TORQUE diagnostic pipeline · Manual analysis · Ten documents

Conversational drift in AI-assisted work

Users enter AI-assisted conversations with goals, vocabulary, confidence levels, and scope boundaries. Over the course of interaction, these attributes change incrementally. The changes are difficult to detect in real-time because sustained engagement masks the divergence between the user's original intent and the conversation's actual trajectory.

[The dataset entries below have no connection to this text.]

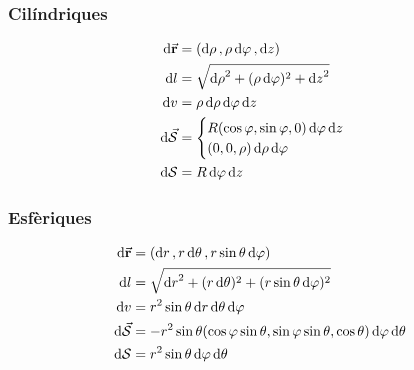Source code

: \subsubsection*{Cilíndriques}
\begin{align*}
	\begin{aligned}
		\dd{\va{r}} &= (\dd{\rho}, \rho \dd{\varphi}, \dd{z}) \\
		\dd{l} &= \sqrt{\dd{\rho}^{2} + (\rho \dd{\varphi})^{2} + \dd{z}^{2}} \\
		\dd{v} &= \rho \dd{\rho} \dd{\varphi} \dd{z} \\
		\dd{\va{\mathcal{S}}} &= \begin{cases} R (\cos \varphi, \sin \varphi, 0) \dd{\varphi} \dd{z} \\ (0, 0, \rho) \dd{\rho} \dd{\varphi} \end{cases} \\
		\dd{\mathcal{S}} &= R \dd{\varphi} \dd{z} \\
	\end{aligned}
\end{align*}

\subsubsection*{Esfèriques}
\begin{align*}
	\begin{aligned}
		\dd{\va{r}} &= (\dd{r}, r \dd{\theta}, r \sin \theta \dd{\varphi}) \\
		\dd{l} &= \sqrt{\dd{r}^{2} + (r \dd{\theta})^{2} + (r \sin \theta \dd{\varphi})^{2}} \\
		\dd{v} &= r^{2} \sin \theta \dd{r} \dd{\theta} \dd{\varphi} \\
		\dd{\va{\mathcal{S}}} &= - r^{2} \sin \theta ( \cos \varphi \sin \theta , \sin \varphi \sin \theta , \cos \theta) \dd{\varphi} \dd{\theta} \\
		\dd{\mathcal{S}} &= r^{2} \sin \theta \dd{\varphi} \dd{\theta} \\
	\end{aligned}
\end{align*}
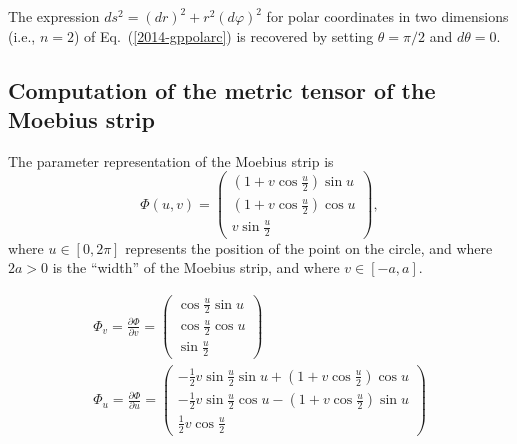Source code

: {The expression $ds^2 =(dr)^2+r^2(d\varphi )^2$
for polar coordinates in two dimensions (i.e., $n=2$) of Eq.~(\ref{2014-gppolarc})  is recovered by setting $\theta = \pi/2 $ and $d\theta =0$.

\subsection*{Computation of the metric tensor of the Moebius strip}
The parameter representation of the Moebius strip is
\begin{equation}
\Phi (u,v) =\left(
\begin{array}{c}
(1+v\cos \frac{u}{2})\sin u \\
(1+v\cos \frac{u}{2})\cos u \\
v\sin \frac{u}{2}
\end{array}
\right),
\end{equation}
where
$u\in [0,2\pi ]$ represents the position of the point on the circle,  and where $2a>0$ is the ``width'' of the Moebius strip,
and where $v\in [-a,a]$.


\begin{equation}
\begin{split}
\Phi _{v}=\frac{\partial \Phi }{\partial v}=\allowbreak
\begin{pmatrix}
\cos \frac{u}{2}\sin u \\
\cos \frac{u}{2}\cos u \\
\sin \frac{u}{2}
\end{pmatrix}
 \\
\Phi _{u}=\frac{\partial \Phi }{\partial u}=\allowbreak
\begin{pmatrix}
-\frac{1}{2}v\sin \frac{u}{2}\sin u+\left( 1+v\cos \frac{u}{2}\right) \cos u \\
-\frac{1}{2}v\sin \frac{u}{2}\cos u-\left( 1+v\cos \frac{u}{2}\right) \sin u \\
\frac{1}{2}v\cos \frac{u}{2}
\end{pmatrix}
\end{split}
\end{equation}


}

RLHF-trained language models optimize for user engagement and perceived helpfulness. When engagement optimization conflicts with faithful representation of user intent, the model's outputs tend to substitute vocabulary, elaborate beyond what was requested, and increase the confidence level of assertions without new evidence (Sharma et al. 2024, Malmqvist 2024). The resulting drift in the user's conceptual framework is cumulative and, absent external measurement, invisible.

Current state and limitations

The pipeline was developed iteratively across three analysis sessions. It expanded from five documents and seven steps to ten documents and ten steps as gaps were identified: state tracking, concept traces, and a cross-session registry were added to address limitations in the original event-only detection model.

The system is under field testing. Whether the additional analytical labor is justified depends on empirical data not yet collected. The pipeline detects and quantifies drift; it does not evaluate whether detected drift is harmful or productive. That assessment remains with the analyst.